Industry Outlook in the Global Landscape
The shift in U.S. policy is triggering a global regulatory paradigm change. The digital asset sovereign reserve model established by the "Bitcoin Strategic Reserve Act" and the banking integration path outlined by the "Stablecoin Accountability Act" provide a replicable regulatory framework sample for the world. As G20 countries gradually roll out Crypto Assets regulatory details, the global market is evolving from the "regulatory arbitrage" stage to the "institutional competition" stage.
In the new era where the digital economy intersects with geopolitics, the reconstruction of the regulatory framework for Crypto Assets has transcended the mere realm of technical specifications and has evolved into an important dimension of national financial competitiveness. Current policy practices in the United States indicate that whoever can first establish a regulatory system that balances innovation inclusivity and risk prevention will occupy a strategic high ground in the global competition of the digital economy. For global economies undergoing a crucial period of digital transformation, this regulatory paradigm shift is both a challenge and a historical opportunity to reshape the international financial order.

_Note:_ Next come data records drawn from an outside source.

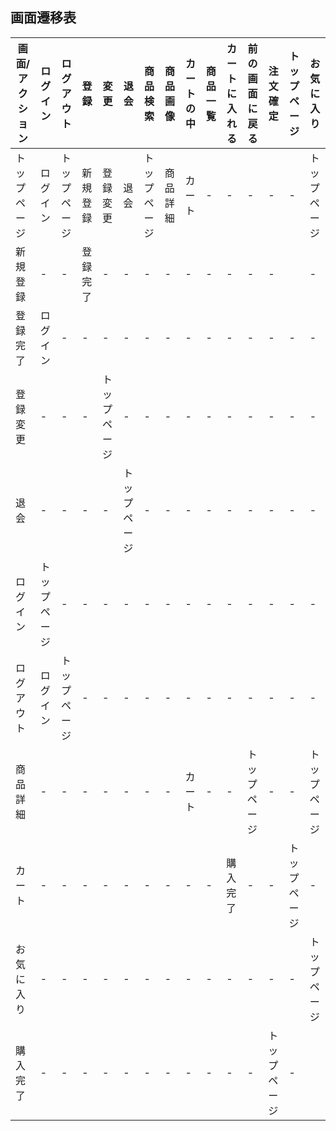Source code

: ## 画面遷移表

|画面/アクション|ログイン|ログアウト|登録|変更|退会|商品検索|商品画像|カートの中|商品一覧|カートに入れる|前の画面に戻る|注文確定|トップページ|お気に入り|
|-------------|-------|---------|-----|---|---|--------|-------|---------|-------|-------------|-------------|---------|-----------|---------|
|トップページ|ログイン|トップページ|新規登録|登録変更|退会|トップページ|商品詳細|カート|-|-|-|-|-|トップページ|お気に入り|
|新規登録|-|-|登録完了|-|-|-|-|-|-|-|-|-||-|-|
|登録完了|ログイン|-|-|-|-|-|-|-|-|-|-|-|-|-|-|
|登録変更|-|-|-|トップページ|-|-|-|-|-|-|-|-|-|-|-|-|
|退会|-|-|-|-|トップページ|-|-|-|-|-|-|-|-|-|-|-|
|ログイン|トップページ|-|-|-|-|-|-|-|-|-|-|-|-|-|-|-|
|ログアウト|ログイン|トップページ|-|-|-|-|-|-|-|-|-|-|-|-|-|-|
|商品詳細|-|-|-|-|-|-|-|カート|-|-|トップページ|-|-|トップページ|-|
|カート|-|-|-|-|-|-|-|-|-|購入完了|-|-|トップページ|-|
|お気に入り|-|-|-|-|-|-|-|-|-|-|-|-|-|トップページ|-|
|購入完了|-|-|-|-|-|-|-|-|-|-|-|トップページ|-|
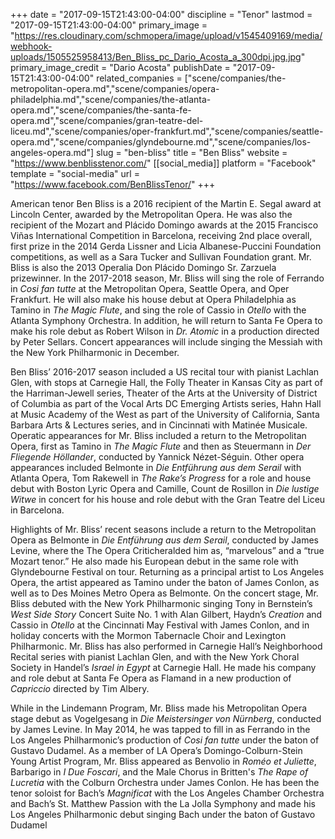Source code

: +++
date = "2017-09-15T21:43:00-04:00"
discipline = "Tenor"
lastmod = "2017-09-15T21:43:00-04:00"
primary_image = "https://res.cloudinary.com/schmopera/image/upload/v1545409169/media/webhook-uploads/1505525958413/Ben_Bliss_pc_Dario_Acosta_a_300dpi.jpg.jpg"
primary_image_credit = "Dario Acosta"
publishDate = "2017-09-15T21:43:00-04:00"
related_companies = ["scene/companies/the-metropolitan-opera.md","scene/companies/opera-philadelphia.md","scene/companies/the-atlanta-opera.md","scene/companies/the-santa-fe-opera.md","scene/companies/gran-teatre-del-liceu.md","scene/companies/oper-frankfurt.md","scene/companies/seattle-opera.md","scene/companies/glyndebourne.md","scene/companies/los-angeles-opera.md"]
slug = "ben-bliss"
title = "Ben Bliss"
website = "https://www.benblisstenor.com/"
[[social_media]]
platform = "Facebook"
template = "social-media"
url = "https://www.facebook.com/BenBlissTenor/"
+++

American tenor Ben Bliss is a 2016 recipient of the Martin E. Segal award at Lincoln Center, awarded by the Metropolitan Opera. He was also the recipient of the Mozart and Plácido Domingo awards at the 2015 Francisco Viñas International Competition in Barcelona, receiving 2nd place overall, first prize in the 2014 Gerda Lissner and Licia Albanese-Puccini Foundation competitions, as well as a Sara Tucker and Sullivan Foundation grant. Mr. Bliss is also the 2013 Operalia Don Plácido Domingo Sr. Zarzuela prizewinner. In the 2017-2018 season, Mr. Bliss will sing the role of Ferrando in *Cosi fan tutte* at the Metropolitan Opera, Seattle Opera, and Oper Frankfurt. He will also make his house debut at Opera Philadelphia as Tamino in *The Magic Flute*, and sing the role of Cassio in *Otello* with the Atlanta Symphony Orchestra. In addition, he will return to Santa Fe Opera to make his role debut as Robert Wilson in *Dr. Atomic* in a production directed by Peter Sellars. Concert appearances will include singing the Messiah with the New York Philharmonic in December.  

Ben Bliss’ 2016-2017 season included a US recital tour with pianist Lachlan Glen, with stops at Carnegie Hall, the Folly Theater in Kansas City as part of the Harriman-Jewell series, Theater of the Arts at the University of District of Columbia as part of the Vocal Arts DC Emerging Artists series, Hahn Hall at Music Academy of the West as part of the University of California, Santa Barbara Arts & Lectures series, and in Cincinnati with Matinée Musicale. Operatic appearances for Mr. Bliss included a return to the Metropolitan Opera, first as Tamino in *The Magic Flute* and then as Steuermann in *Der Fliegende Höllander*, conducted by Yannick Nézet-Séguin. Other opera appearances included Belmonte in *Die Entführung aus dem Serail* with Atlanta Opera, Tom Rakewell in *The Rake’s Progress* for a role and house debut with Boston Lyric Opera and Camille, Count de Rosillon in *Die lustige Witwe* in concert for his house and role debut with the Gran Teatre del Liceu in Barcelona.

Highlights of Mr. Bliss’ recent seasons include a return to the Metropolitan Opera as Belmonte in *Die Entführung aus dem Serail*, conducted by James Levine, where the The Opera Criticheralded him as, “marvelous” and a “true Mozart tenor.” He also made his European debut in the same role with Glyndebourne Festival on tour. Returning as a principal artist to Los Angeles Opera, the artist appeared as Tamino under the baton of James Conlon, as well as to Des Moines Metro Opera as Belmonte. On the concert stage, Mr. Bliss debuted with the New York Philharmonic singing Tony in Bernstein’s *West Side Story* Concert Suite No. 1 with Alan Gilbert, Haydn’s *Creation* and Cassio in *Otello* at the Cincinnati May Festival with James Conlon, and in holiday concerts with the Mormon Tabernacle Choir and Lexington Philharmonic. Mr. Bliss has also performed in Carnegie Hall’s Neighborhood Recital series with pianist Lachlan Glen, and with the New York Choral Society in Handel’s *Israel in Egypt* at Carnegie Hall. He made his company and role debut at Santa Fe Opera as Flamand in a new production of *Capriccio* directed by Tim Albery. 

While in the Lindemann Program, Mr. Bliss made his Metropolitan Opera stage debut as Vogelgesang in *Die Meistersinger von Nürnberg*, conducted by James Levine. In May 2014, he was tapped to fill in as Ferrando in the Los Angeles Philharmonic’s production of *Cosi fan tutte* under the baton of Gustavo Dudamel. As a member of LA Opera’s Domingo-Colburn-Stein Young Artist Program, Mr. Bliss appeared as Benvolio in *Roméo et Juliette*, Barbarigo in *I Due Foscari*, and the Male Chorus in Britten's *The Rape of Lucretia* with the Colburn Orchestra under James Conlon. He has been the tenor soloist for Bach’s *Magnificat* with the Los Angeles Chamber Orchestra and Bach’s St. Matthew Passion with the La Jolla Symphony and made his Los Angeles Philharmonic debut singing Bach under the baton of Gustavo Dudamel

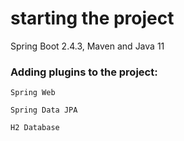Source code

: # starting the project

Spring Boot 2.4.3, Maven and Java 11

### Adding plugins to the project:

    Spring Web

    Spring Data JPA

    H2 Database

However, the revolutionary developments in the Crypto Assets market led by the United States have also made the current volatility of the Crypto Assets market closely related to the U.S. economy. While paying attention to the impact of the U.S. economy on the Crypto Assets market, we need to call for broad global participation in the regulatory construction of the Crypto Assets market to avoid excessive dominance by the United States.